Josh Marshall is editor and publisher of TalkingPointsMemo.com.

Articles by Josh

AP: "The heart of President Bush's plan for Social Security, allowing younger workers to create personal accounts in exchange for a lower guaranteed government benefit, is among the least popular elements with the public, Republican pollsters told House GOP leaders Tuesday."

I've always thought of Jack Kemp as sort of a sad figure. As I wrote a few years ago, "Most Republicans know that enterprise zones and other nostrums presented as alternatives to "failed" liberal social policy are window dressing. Kemp's problem is that he takes the window dressing seriously, but none of his GOP colleagues have the heart to tell him."

Now, he's telling the president to put privatization to a party-line vote. Let the Democrats block it. And then take it to the voters in 2006 ...

If the alternative is tax increases, cutting benefits or making people work longer, the country would be much better off if the Democrats filibuster the president's personal-accounts proposal to death this year than if he gives in to their pigheadedness and takes personal accounts off the table. Let the Democrats obstruct passage of personal accounts, if they have the courage, and then let's go to the American people on the matter in the 2006 elections. That's the way democracy works, and we know that whatever the people decide will be right.


This is part of what I mean by no one having the heart to tell him. The alternative is cutting benefits? Private accounts equal cutting benefits. Any fool realizes that. No less a bamboozler than Rep. Allen Boyd says in his own defense today that "[p]ersonal accounts are a way to let <$Ad$> these workers recoup those [benefit cuts] and likely earn even more for retirement than they could under today's system."

In other words, private accounts are a sort of generational consolation prize for having the social compact broken during your lifetime. Heck, if you're lucky, you might even make it all back.

But on the main point, Kemp is right. Take it to the voters. Yes, I think Republicans will regret it. But you can never really know how an election is going to come off or what the results will be. We should take this to voters because that is what Democracy is about. And as much as the president likes to pretend otherwise, this issue never got a serious airing in 2004. This is an issue, if there ever was one, on which the Democrats should have the courage of their convictions.

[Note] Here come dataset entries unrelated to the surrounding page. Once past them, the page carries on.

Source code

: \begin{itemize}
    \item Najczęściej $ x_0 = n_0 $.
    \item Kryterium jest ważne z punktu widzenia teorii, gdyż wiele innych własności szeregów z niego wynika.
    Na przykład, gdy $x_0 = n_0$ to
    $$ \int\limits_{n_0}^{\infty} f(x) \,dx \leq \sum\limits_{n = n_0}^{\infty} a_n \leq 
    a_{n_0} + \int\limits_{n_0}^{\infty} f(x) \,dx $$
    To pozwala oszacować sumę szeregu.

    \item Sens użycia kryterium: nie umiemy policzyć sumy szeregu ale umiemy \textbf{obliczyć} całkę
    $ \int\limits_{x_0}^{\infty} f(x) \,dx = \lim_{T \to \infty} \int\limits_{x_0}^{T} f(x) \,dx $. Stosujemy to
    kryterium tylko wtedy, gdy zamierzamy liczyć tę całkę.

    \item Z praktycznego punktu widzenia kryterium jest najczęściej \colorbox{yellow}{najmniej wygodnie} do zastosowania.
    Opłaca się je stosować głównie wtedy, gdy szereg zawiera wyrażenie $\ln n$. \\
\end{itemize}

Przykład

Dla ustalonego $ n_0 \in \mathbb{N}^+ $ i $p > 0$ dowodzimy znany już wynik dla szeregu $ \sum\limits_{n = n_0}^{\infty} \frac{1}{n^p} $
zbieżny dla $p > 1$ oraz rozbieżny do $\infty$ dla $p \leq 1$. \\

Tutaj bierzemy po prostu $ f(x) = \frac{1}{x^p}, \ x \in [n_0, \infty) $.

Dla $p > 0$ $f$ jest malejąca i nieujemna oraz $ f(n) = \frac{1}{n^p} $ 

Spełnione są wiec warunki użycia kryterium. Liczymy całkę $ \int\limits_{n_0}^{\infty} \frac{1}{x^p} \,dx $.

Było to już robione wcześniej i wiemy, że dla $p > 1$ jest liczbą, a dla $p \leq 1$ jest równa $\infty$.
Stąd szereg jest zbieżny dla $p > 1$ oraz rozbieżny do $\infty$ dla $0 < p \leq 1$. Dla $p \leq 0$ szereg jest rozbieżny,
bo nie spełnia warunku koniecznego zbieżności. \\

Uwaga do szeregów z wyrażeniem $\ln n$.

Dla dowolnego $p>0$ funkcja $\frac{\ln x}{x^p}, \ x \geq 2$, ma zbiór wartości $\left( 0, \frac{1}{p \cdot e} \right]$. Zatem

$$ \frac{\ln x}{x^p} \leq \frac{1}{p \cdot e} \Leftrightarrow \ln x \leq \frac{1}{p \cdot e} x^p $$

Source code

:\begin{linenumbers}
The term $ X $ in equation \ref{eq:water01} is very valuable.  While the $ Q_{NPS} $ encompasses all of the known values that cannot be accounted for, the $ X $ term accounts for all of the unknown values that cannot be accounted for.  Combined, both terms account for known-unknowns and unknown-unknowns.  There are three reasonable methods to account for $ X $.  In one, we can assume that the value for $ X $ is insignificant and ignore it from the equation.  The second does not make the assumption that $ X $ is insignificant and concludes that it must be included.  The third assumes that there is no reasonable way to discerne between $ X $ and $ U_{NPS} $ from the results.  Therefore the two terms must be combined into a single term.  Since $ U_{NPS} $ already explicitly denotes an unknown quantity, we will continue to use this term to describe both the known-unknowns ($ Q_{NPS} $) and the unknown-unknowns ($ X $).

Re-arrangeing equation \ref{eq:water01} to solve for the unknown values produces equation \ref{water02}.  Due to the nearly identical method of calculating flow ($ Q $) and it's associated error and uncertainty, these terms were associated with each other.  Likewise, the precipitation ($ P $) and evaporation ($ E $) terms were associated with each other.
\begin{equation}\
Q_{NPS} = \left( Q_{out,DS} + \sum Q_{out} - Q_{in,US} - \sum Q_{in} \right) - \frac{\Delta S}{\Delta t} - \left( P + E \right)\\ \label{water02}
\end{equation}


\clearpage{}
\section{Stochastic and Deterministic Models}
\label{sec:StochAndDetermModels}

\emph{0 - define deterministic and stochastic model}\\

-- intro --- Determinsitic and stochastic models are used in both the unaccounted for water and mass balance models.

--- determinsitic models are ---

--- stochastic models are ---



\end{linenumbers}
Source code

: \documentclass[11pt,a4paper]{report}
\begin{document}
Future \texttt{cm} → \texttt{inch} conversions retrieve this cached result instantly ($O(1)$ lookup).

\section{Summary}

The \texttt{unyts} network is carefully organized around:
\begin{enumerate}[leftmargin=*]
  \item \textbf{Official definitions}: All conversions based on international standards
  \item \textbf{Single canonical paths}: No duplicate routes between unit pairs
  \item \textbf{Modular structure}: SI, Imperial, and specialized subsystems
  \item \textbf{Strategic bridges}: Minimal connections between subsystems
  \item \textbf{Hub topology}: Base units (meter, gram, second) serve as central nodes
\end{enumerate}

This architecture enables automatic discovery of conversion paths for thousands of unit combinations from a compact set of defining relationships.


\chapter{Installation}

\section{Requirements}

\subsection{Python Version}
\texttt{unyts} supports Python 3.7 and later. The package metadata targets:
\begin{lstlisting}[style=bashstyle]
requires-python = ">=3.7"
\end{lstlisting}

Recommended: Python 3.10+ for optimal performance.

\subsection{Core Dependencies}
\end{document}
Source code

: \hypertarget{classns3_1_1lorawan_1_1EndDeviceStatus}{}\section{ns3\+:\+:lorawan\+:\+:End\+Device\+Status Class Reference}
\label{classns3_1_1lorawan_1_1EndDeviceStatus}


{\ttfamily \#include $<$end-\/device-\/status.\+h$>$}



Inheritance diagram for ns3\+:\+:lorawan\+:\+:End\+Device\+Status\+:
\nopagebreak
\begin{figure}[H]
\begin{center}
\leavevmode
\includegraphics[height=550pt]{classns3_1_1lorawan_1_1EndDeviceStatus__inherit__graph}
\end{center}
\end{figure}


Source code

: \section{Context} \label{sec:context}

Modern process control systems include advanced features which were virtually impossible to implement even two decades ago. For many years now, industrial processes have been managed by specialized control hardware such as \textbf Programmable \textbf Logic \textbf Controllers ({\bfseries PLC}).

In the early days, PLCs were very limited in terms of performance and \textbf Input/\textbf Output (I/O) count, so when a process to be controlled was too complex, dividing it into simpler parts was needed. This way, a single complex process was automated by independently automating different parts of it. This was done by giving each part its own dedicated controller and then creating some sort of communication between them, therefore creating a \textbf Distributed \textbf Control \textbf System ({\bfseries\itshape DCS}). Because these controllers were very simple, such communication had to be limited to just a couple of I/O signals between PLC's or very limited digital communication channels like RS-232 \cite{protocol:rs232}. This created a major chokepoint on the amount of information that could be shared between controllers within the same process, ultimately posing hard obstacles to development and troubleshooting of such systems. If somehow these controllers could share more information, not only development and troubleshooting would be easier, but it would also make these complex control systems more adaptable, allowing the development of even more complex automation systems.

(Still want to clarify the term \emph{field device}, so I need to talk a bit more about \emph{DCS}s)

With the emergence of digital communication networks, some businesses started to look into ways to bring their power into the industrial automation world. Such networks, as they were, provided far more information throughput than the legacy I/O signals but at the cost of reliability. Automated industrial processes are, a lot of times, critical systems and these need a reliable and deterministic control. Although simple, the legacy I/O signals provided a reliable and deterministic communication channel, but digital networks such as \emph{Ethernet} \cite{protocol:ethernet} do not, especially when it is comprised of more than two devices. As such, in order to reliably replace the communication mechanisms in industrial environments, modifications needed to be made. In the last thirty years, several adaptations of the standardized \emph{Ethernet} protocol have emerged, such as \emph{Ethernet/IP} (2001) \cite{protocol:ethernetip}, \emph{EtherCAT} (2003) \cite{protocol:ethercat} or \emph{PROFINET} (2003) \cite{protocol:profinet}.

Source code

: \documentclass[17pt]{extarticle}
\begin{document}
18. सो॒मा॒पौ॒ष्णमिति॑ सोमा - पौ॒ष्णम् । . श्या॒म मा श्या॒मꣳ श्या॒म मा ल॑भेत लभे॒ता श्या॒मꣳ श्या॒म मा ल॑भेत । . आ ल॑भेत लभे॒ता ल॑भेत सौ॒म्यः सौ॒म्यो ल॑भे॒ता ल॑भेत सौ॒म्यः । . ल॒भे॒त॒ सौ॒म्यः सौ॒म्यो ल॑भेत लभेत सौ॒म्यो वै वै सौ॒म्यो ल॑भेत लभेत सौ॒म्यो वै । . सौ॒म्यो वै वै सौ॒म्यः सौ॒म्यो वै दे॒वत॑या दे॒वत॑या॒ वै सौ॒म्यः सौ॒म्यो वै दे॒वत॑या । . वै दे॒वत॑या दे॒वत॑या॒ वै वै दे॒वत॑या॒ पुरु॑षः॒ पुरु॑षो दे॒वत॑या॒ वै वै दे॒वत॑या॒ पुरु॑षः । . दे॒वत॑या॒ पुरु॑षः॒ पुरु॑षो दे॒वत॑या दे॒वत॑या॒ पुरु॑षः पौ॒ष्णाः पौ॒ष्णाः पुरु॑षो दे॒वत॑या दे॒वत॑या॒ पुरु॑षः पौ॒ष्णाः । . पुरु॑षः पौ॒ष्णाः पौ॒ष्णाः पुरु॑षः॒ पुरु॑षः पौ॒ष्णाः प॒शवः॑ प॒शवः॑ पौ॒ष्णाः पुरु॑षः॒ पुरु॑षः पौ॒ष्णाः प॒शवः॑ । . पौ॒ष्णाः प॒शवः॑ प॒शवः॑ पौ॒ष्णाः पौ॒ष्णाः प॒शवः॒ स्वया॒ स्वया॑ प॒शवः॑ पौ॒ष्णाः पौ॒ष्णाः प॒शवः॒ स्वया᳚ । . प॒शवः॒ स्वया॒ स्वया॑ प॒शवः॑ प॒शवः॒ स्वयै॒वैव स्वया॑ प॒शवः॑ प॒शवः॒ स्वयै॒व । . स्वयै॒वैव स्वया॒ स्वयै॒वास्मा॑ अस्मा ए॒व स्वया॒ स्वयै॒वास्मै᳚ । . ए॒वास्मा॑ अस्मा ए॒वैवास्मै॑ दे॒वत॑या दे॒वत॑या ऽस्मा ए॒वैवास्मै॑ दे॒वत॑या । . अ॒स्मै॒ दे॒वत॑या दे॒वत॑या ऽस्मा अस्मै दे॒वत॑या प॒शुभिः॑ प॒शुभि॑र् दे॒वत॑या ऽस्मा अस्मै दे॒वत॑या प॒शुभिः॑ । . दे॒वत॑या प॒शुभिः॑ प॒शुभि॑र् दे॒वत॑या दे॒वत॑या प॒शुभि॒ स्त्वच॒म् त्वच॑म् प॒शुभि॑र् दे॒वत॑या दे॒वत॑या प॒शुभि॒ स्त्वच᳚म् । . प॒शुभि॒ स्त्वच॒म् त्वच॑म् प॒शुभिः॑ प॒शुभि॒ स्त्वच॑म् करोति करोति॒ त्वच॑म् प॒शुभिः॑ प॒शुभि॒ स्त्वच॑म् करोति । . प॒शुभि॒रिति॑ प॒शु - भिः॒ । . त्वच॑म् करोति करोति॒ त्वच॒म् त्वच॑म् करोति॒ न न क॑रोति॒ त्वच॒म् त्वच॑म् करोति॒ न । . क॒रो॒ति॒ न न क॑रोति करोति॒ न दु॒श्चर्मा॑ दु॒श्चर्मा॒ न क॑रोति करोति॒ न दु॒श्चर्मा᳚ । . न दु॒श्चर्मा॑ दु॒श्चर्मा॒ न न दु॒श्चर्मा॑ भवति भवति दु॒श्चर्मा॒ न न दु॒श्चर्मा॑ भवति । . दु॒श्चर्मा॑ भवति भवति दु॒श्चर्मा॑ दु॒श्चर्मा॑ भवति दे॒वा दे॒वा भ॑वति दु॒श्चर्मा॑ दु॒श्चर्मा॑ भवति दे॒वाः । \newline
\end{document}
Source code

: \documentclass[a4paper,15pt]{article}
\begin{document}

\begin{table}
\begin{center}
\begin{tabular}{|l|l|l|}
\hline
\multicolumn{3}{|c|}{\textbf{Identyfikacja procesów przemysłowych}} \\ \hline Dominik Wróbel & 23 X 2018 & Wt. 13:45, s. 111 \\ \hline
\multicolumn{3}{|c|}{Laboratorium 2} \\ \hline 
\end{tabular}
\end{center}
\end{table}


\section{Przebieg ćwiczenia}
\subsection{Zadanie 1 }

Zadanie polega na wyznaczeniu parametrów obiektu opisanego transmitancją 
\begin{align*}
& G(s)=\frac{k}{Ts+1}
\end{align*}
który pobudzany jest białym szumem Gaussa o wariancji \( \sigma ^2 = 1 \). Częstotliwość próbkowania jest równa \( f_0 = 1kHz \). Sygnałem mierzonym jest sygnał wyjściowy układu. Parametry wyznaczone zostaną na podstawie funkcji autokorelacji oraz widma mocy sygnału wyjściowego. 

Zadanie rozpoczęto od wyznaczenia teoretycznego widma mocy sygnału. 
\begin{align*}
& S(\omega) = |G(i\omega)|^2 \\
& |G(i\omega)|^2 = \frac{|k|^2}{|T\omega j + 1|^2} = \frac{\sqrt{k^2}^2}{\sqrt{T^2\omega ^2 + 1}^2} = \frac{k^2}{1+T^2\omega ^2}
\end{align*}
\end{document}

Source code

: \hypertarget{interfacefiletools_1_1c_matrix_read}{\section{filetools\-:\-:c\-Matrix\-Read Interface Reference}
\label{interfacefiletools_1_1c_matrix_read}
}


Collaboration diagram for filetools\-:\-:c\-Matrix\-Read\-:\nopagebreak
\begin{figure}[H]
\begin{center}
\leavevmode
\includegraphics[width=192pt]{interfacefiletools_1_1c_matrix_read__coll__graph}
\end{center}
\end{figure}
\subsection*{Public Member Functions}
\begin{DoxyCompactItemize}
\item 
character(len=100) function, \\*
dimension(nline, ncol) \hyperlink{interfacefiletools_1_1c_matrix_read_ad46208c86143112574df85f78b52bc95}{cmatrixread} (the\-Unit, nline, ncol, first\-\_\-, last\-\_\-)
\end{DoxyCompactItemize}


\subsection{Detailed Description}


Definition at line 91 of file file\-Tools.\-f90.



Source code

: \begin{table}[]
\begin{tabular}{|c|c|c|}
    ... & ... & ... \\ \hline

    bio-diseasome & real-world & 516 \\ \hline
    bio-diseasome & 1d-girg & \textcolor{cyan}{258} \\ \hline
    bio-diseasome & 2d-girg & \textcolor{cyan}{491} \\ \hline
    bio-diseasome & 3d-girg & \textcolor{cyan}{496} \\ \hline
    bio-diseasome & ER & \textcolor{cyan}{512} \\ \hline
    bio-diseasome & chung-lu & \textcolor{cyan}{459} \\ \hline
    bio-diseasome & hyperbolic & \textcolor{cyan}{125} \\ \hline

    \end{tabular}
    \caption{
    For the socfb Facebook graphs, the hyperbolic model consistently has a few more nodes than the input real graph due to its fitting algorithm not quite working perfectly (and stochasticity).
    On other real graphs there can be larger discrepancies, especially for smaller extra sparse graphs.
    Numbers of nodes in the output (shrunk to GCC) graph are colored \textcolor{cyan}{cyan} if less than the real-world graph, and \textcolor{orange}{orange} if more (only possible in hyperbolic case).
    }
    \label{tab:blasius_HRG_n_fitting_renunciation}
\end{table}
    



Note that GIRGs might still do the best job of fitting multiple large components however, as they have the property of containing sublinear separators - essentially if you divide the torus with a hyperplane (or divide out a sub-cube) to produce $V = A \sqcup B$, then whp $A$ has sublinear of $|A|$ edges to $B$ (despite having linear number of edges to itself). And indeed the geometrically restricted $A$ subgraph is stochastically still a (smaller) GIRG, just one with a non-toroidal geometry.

Two or three months ago, when Democrats set about trying to thwart the president's plan, there was little assurance they'd be successful. As much as the aim was to win, it was to lose well rather than lose badly -- divided, double-crossed and having caved on principle -- if losing it had to be.

With apologies, let me refer back to what I wrote on December 20th ...

The GOP has the White House and solid majorities in both chambers. If they can hold their troops together, they can write the bill, pass it, and sign it into law before anyone gets another chance at the ballot box. But, as important as winning is in this case (and I'm a good deal more optimistic than many of my friends and colleagues seem to be), winning isn't everything.

If Democrats have to lose this, they must be sure to lose well.

Do they spin and shuffle and whine and sputter on about how bad the whole thing is? Or do they make this into a clear choice -- where Democrats support Social Security for a clear set of reasons rooted in values and policy, and Republicans oppose it?

If the lies about the program's unviability are volubly refuted, the party division made clear, and the reasons why Social Security is good for America are ably argued, then let the chips fall where they may. But if it's all tactics, the outmoded bag of tricks and risk-aversion, playing at the margins and wringing of hands, that will truly be unforgivable.


The same goes for 2006. Don't fret. Take it to the people.

From Adriel Bettelheim of CQ Weekly comes this ...

[T]wo months into his second term, Bush is in one of the toughest political binds of his presidency. He has vowed to use the power of his office to upend a cornerstone of the New Deal and adapt it for his “ownership society” to foster a savings culture. Yet he is standing alone on the construction site, forcing opponents and allies alike to wonder if he’s started something he simply can’t finish.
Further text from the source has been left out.